Comedies are, by definition, doomed to a certain, set existence. Quoting Oxford's Concise Dictionary of Literary Terms: "Its ending will usually be happy for the leading characters. In another sense, the term was applied in the Middle Ages to narrative poems that end happily." This was compounded by the advent of New Comedy, which "abandoned topical satire in favour of fictional plots based on contemporary life: these portrayed the tribulations of young lovers caught up among stock characters such as the miserly father and the boastful soldier."

So here we sit, doomed to repeat ourselves over and over because some dudes from way back when made laughs of a certain path. There will be an outbreak of shenanigans, some goofy stock characters along the way, and then the almost inevitable happy ending with cheek-pinching smiles, swelling music, and feel-good moments. A lot of the time, it works. We giggle, the credits roll, and we leave the theater feeling happy and refreshed.
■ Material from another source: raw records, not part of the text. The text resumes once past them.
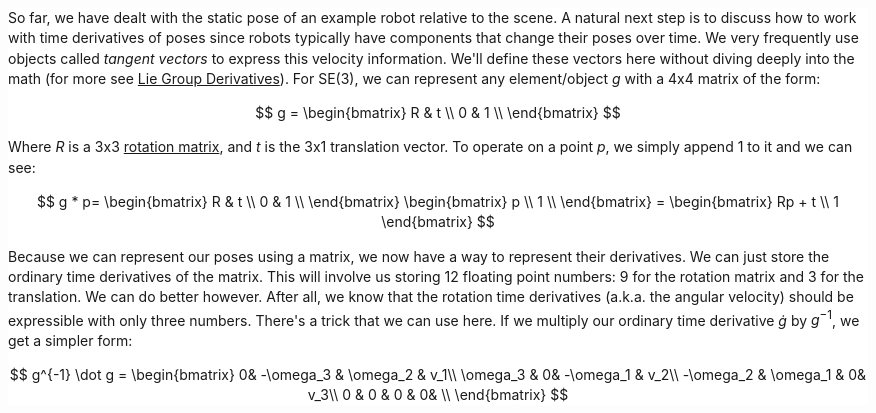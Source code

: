 So far, we have dealt with the static pose of an example robot relative to the
scene. A natural next step is to discuss how to work with time derivatives of
poses since robots typically have components that change their poses over time.
We very frequently use objects called *tangent vectors* to express this
velocity information. We'll define these vectors here without diving deeply
into the math (for more see [Lie Group
Derivatives](./liegroup_derivatives.md)). For $\text{SE(3)}$, we can represent
any element/object $g$ with a 4x4 matrix of the form:

$$
g =
\begin{bmatrix}
R & t \\
0 & 1 \\
\end{bmatrix}
$$

Where $R$ is a 3x3 [rotation
matrix](https://en.wikipedia.org/wiki/Rotation_matrix), and $t$ is the 3x1
translation vector. To operate on a point $p$, we simply append 1 to it and we
can see:

$$
g * p=
\begin{bmatrix}
R & t \\
0 & 1 \\
\end{bmatrix}
\begin{bmatrix}
p \\ 1 \\
\end{bmatrix} = 
\begin{bmatrix}
Rp + t \\ 1
\end{bmatrix}
$$

Because we can represent our poses using a matrix, we now have a way to
represent their derivatives. We can just store the ordinary time derivatives of
the matrix. This will involve us storing 12 floating point numbers: 9 for the
rotation matrix and 3 for the translation. We can do better however. After all,
we know that the rotation time derivatives (a.k.a. the angular velocity) should
be expressible with only three numbers. There's a trick that we can use here.
If we multiply our ordinary time derivative $\dot g$ by $g^{-1}$, we get a
simpler form:

$$
g^{-1} \dot g = 
\begin{bmatrix}
 0& -\omega_3 & \omega_2 & v_1\\
 \omega_3 & 0& -\omega_1 & v_2\\
 -\omega_2 & \omega_1 & 0& v_3\\
 0 & 0 & 0 & 0& \\
\end{bmatrix}
$$
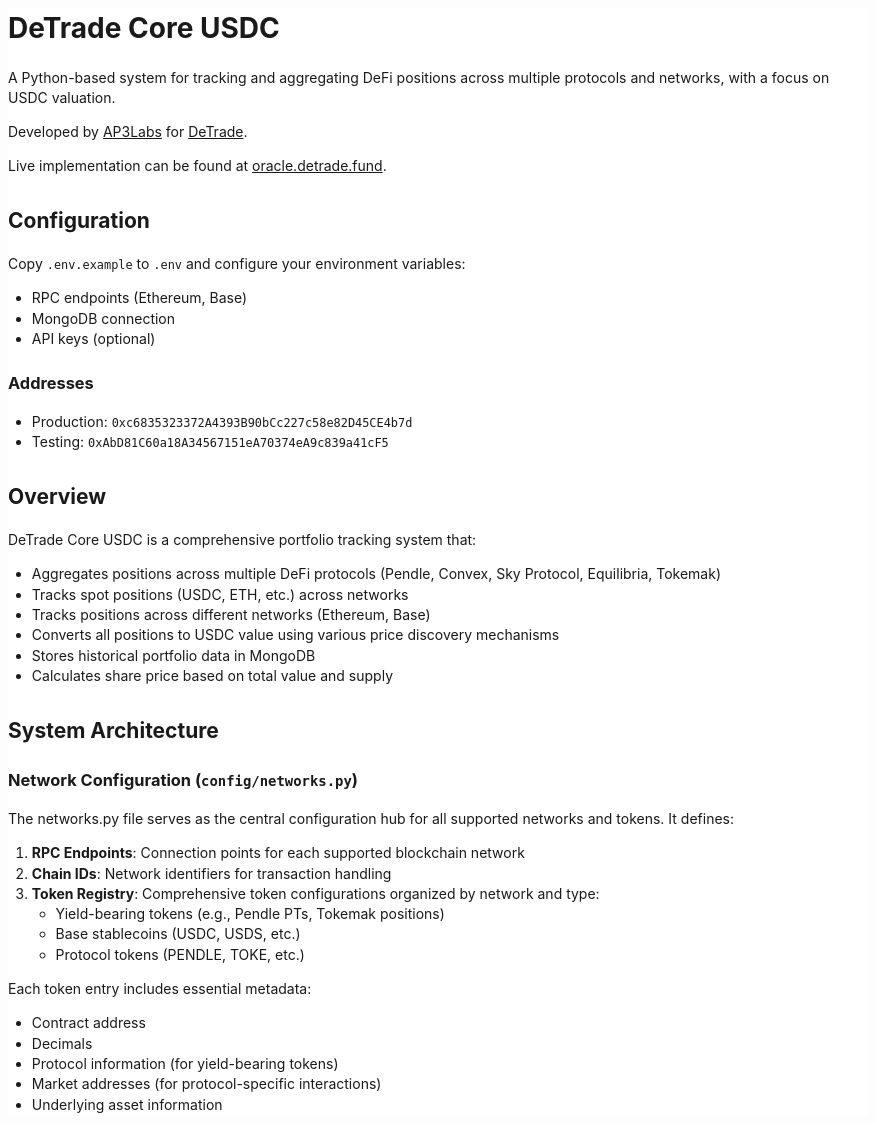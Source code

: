# DeTrade Core USDC

A Python-based system for tracking and aggregating DeFi positions across multiple protocols and networks, with a focus on USDC valuation.

Developed by [AP3Labs](https://ap3labs.com) for [DeTrade](https://detrade.fund).

Live implementation can be found at [oracle.detrade.fund](https://oracle.detrade.fund).

## Configuration

Copy `.env.example` to `.env` and configure your environment variables:
- RPC endpoints (Ethereum, Base)
- MongoDB connection
- API keys (optional)

### Addresses
- Production: `0xc6835323372A4393B90bCc227c58e82D45CE4b7d`
- Testing: `0xAbD81C60a18A34567151eA70374eA9c839a41cF5`

## Overview

DeTrade Core USDC is a comprehensive portfolio tracking system that:
- Aggregates positions across multiple DeFi protocols (Pendle, Convex, Sky Protocol, Equilibria, Tokemak)
- Tracks spot positions (USDC, ETH, etc.) across networks
- Tracks positions across different networks (Ethereum, Base)
- Converts all positions to USDC value using various price discovery mechanisms
- Stores historical portfolio data in MongoDB
- Calculates share price based on total value and supply

## System Architecture

### Network Configuration (`config/networks.py`)

The networks.py file serves as the central configuration hub for all supported networks and tokens. It defines:

1. **RPC Endpoints**: Connection points for each supported blockchain network
2. **Chain IDs**: Network identifiers for transaction handling
3. **Token Registry**: Comprehensive token configurations organized by network and type:
   - Yield-bearing tokens (e.g., Pendle PTs, Tokemak positions)
   - Base stablecoins (USDC, USDS, etc.)
   - Protocol tokens (PENDLE, TOKE, etc.)

Each token entry includes essential metadata:
- Contract address
- Decimals
- Protocol information (for yield-bearing tokens)
- Market addresses (for protocol-specific interactions)
- Underlying asset information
But just as often, I find myself dreading the second half and that inevitable tonal shift. The film will begin to swell into a picture-perfect happy ending, characters softening and getting just what they need for the desired conclusion, whether that be saccharine sweetness, uncharacteristic responsibility, or Meet the Parents type chaos. The personalities and paths of the characters become second-fiddle to the need to wrap up the story. Rather than simply enjoying the world that's been set up, soon we must watch it wrap into a pretty bow.